Sa mère est morte et sa famille est complètement cinglée. Son père Pierryf (Pierre-Yves) qui l’aime trop et transforme leur maison en mausolée à la gloire de son épouse, Yvette, qu’il peint, qu’il sculpte sur les pieds de lit ou en colonnes à l’entrée du jardin. Et oui, on aime bien le prénom Yves dans la famille de Jeanyf. Son père a d’ailleurs installé un mur des Yves célèbres chez eux. On y trouve Duteil, Mourousi, Rénier, mais pas Klein. Dans l’entourage de Jeanyf, il y a aussi son oncle Jackyf, herboriste, rebouteux et surtout charlatan. Mais c’est le seul à lui donner un semblant d’image de père. Quant à son cousin surnommé Soubirou, il est devenu une sorte de clochard mystique qui parle avec mort.

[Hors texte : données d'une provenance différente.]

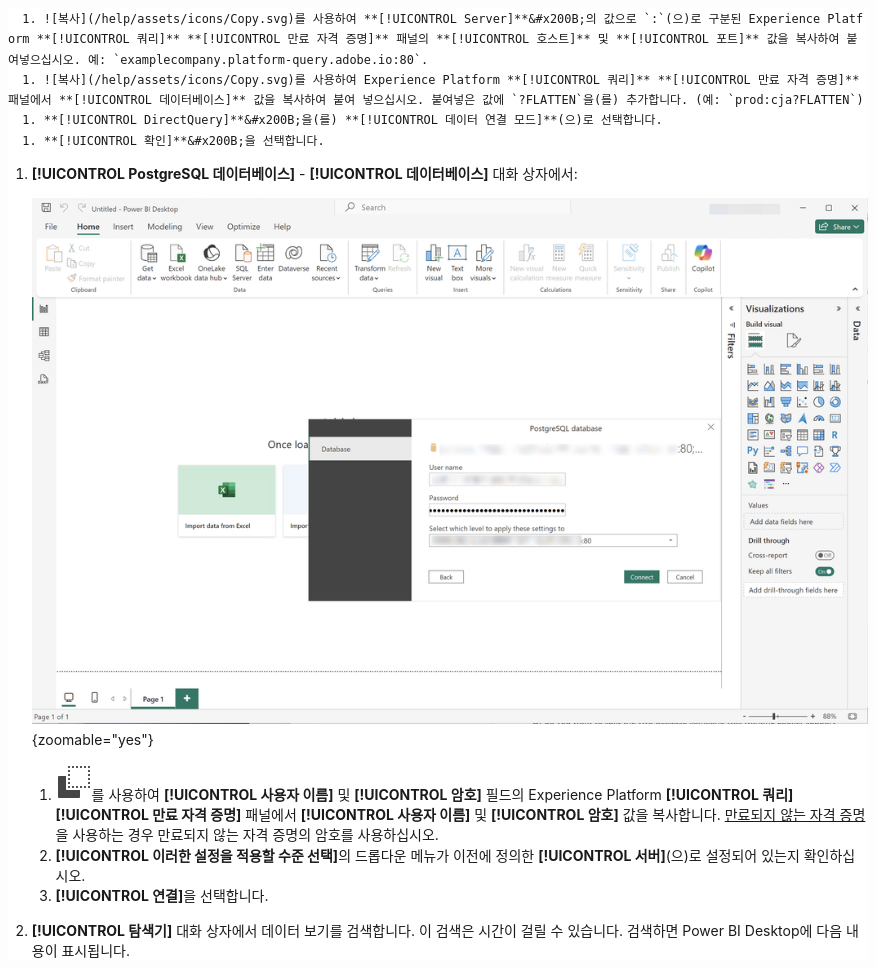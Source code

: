       1. ![복사](/help/assets/icons/Copy.svg)를 사용하여 **[!UICONTROL Server]**&#x200B;의 값으로 `:`(으)로 구분된 Experience Platform **[!UICONTROL 쿼리]** **[!UICONTROL 만료 자격 증명]** 패널의 **[!UICONTROL 호스트]** 및 **[!UICONTROL 포트]** 값을 복사하여 붙여넣으십시오. 예: `examplecompany.platform-query.adobe.io:80`.
      1. ![복사](/help/assets/icons/Copy.svg)를 사용하여 Experience Platform **[!UICONTROL 쿼리]** **[!UICONTROL 만료 자격 증명]** 패널에서 **[!UICONTROL 데이터베이스]** 값을 복사하여 붙여 넣으십시오. 붙여넣은 값에 `?FLATTEN`을(를) 추가합니다. (예: `prod:cja?FLATTEN`)
      1. **[!UICONTROL DirectQuery]**&#x200B;을(를) **[!UICONTROL 데이터 연결 모드]**(으)로 선택합니다.
      1. **[!UICONTROL 확인]**&#x200B;을 선택합니다.
   1. **[!UICONTROL PostgreSQL 데이터베이스]** - **[!UICONTROL 데이터베이스]** 대화 상자에서:

      ![PowerBI Desktop 사용자 및 암호](assets/powerbi-userpassword.png){zoomable="yes"}
      1. ![복사](/help/assets/icons/Copy.svg)를 사용하여 **[!UICONTROL 사용자 이름]** 및 **[!UICONTROL 암호]** 필드의 Experience Platform **[!UICONTROL 쿼리]** **[!UICONTROL 만료 자격 증명]** 패널에서 **[!UICONTROL 사용자 이름]** 및 **[!UICONTROL 암호]** 값을 복사합니다. [만료되지 않는 자격 증명](https://experienceleague.adobe.com/en/docs/experience-platform/query/ui/credentials?lang=en#use-credential-to-connect)을 사용하는 경우 만료되지 않는 자격 증명의 암호를 사용하십시오.
      1. **[!UICONTROL 이러한 설정을 적용할 수준 선택]**&#x200B;의 드롭다운 메뉴가 이전에 정의한 **[!UICONTROL 서버]**(으)로 설정되어 있는지 확인하십시오.
      1. **[!UICONTROL 연결]**&#x200B;을 선택합니다.
   1. **[!UICONTROL 탐색기]** 대화 상자에서 데이터 보기를 검색합니다. 이 검색은 시간이 걸릴 수 있습니다. 검색하면 Power BI Desktop에 다음 내용이 표시됩니다.
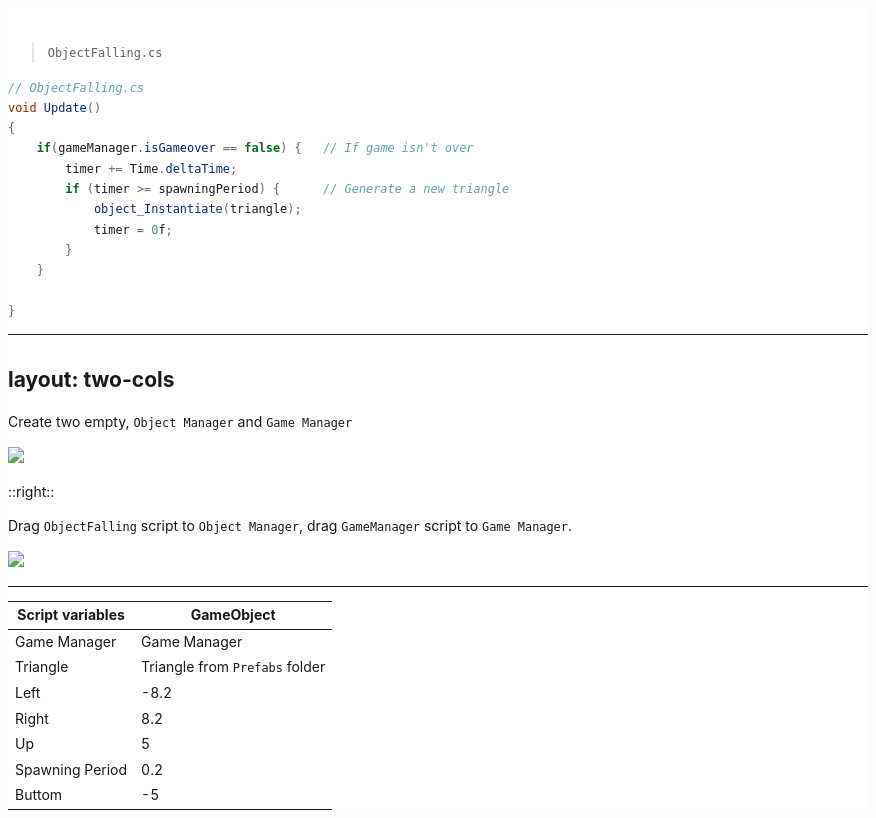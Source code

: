<br />

> `ObjectFalling.cs`
```csharp
// ObjectFalling.cs
void Update()
{
    if(gameManager.isGameover == false) {   // If game isn't over
        timer += Time.deltaTime;
        if (timer >= spawningPeriod) {      // Generate a new triangle
            object_Instantiate(triangle);
            timer = 0f;
        }
    }
        
}
```

---
layout: two-cols
---

Create two empty, `Object Manager` and `Game Manager`

<img src="/sources/Unity-4/Create_empty.png" style="height:300pt" />

::right::

Drag `ObjectFalling` script to `Object Manager`, drag `GameManager` script to `Game Manager`.

<img src="/sources/Unity-4/Object_manager.png" style="height:190pt" />

---

|Script variables|GameObject|
|-|-|
|Game Manager| Game Manager|
|Triangle|Triangle from `Prefabs` folder|
|Left|-8.2|
|Right|8.2|
|Up|5|
|Spawning Period|0.2|
|Buttom|-5|
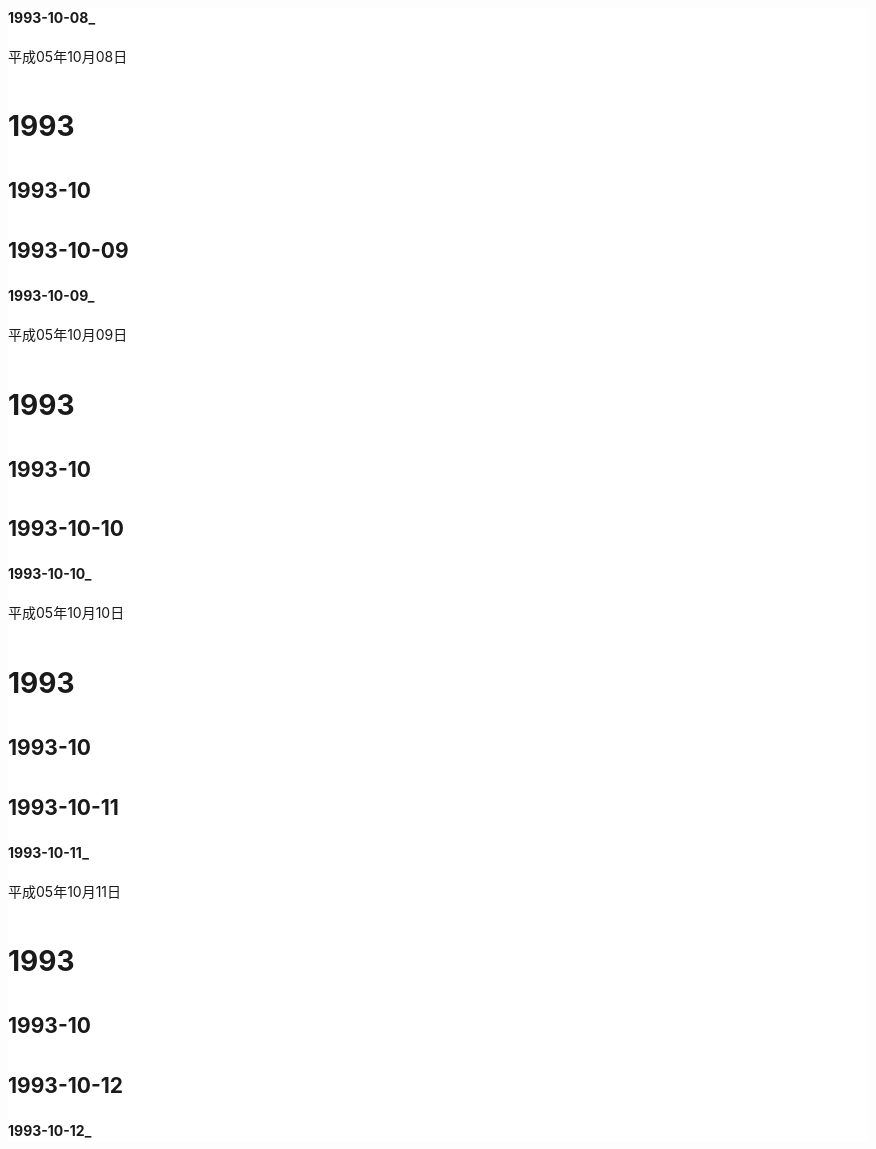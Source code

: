 #### 1993-10-08_

平成05年10月08日


# 1993

## 1993-10

## 1993-10-09

#### 1993-10-09_

平成05年10月09日


# 1993

## 1993-10

## 1993-10-10

#### 1993-10-10_

平成05年10月10日


# 1993

## 1993-10

## 1993-10-11

#### 1993-10-11_

平成05年10月11日


# 1993

## 1993-10

## 1993-10-12

#### 1993-10-12_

Leur quotidien va être perturbé par l’installation de nouveaux voisins qui souhaitent lancer un commerce d’un type que La Sourle ne connaît pas encore : un gîte rural sado-maso. Ce couple de Parisiens amène également dans ses bagages une jeune adolescente, dont Jeanyf ne peut que tomber amoureux. Et il n’avait vraiment pas besoin de cela.
Ce tableau déprimant n’a rien d’hilarant de prime abord. Sauf qu’il y a derrière la plume drolatique et caustique d’Arnaud Le Guilcher. Comme dans Pas mieux et En moins bien, on retrouve un univers délirant et absurde au milieu duquel sont perdus des êtres avant tout sensibles et touchants en quête d’identité. Une fois encore, Le Guilcher aborde aussi la thématique de la filiation et interroge avec intelligence nos rapports familiaux, nécessairement tordus. L’auteur prend un malin plaisir à découper la famille à coup de tronçonneuse et d’humour décapant tout en la regardant avec une certaine tendresse.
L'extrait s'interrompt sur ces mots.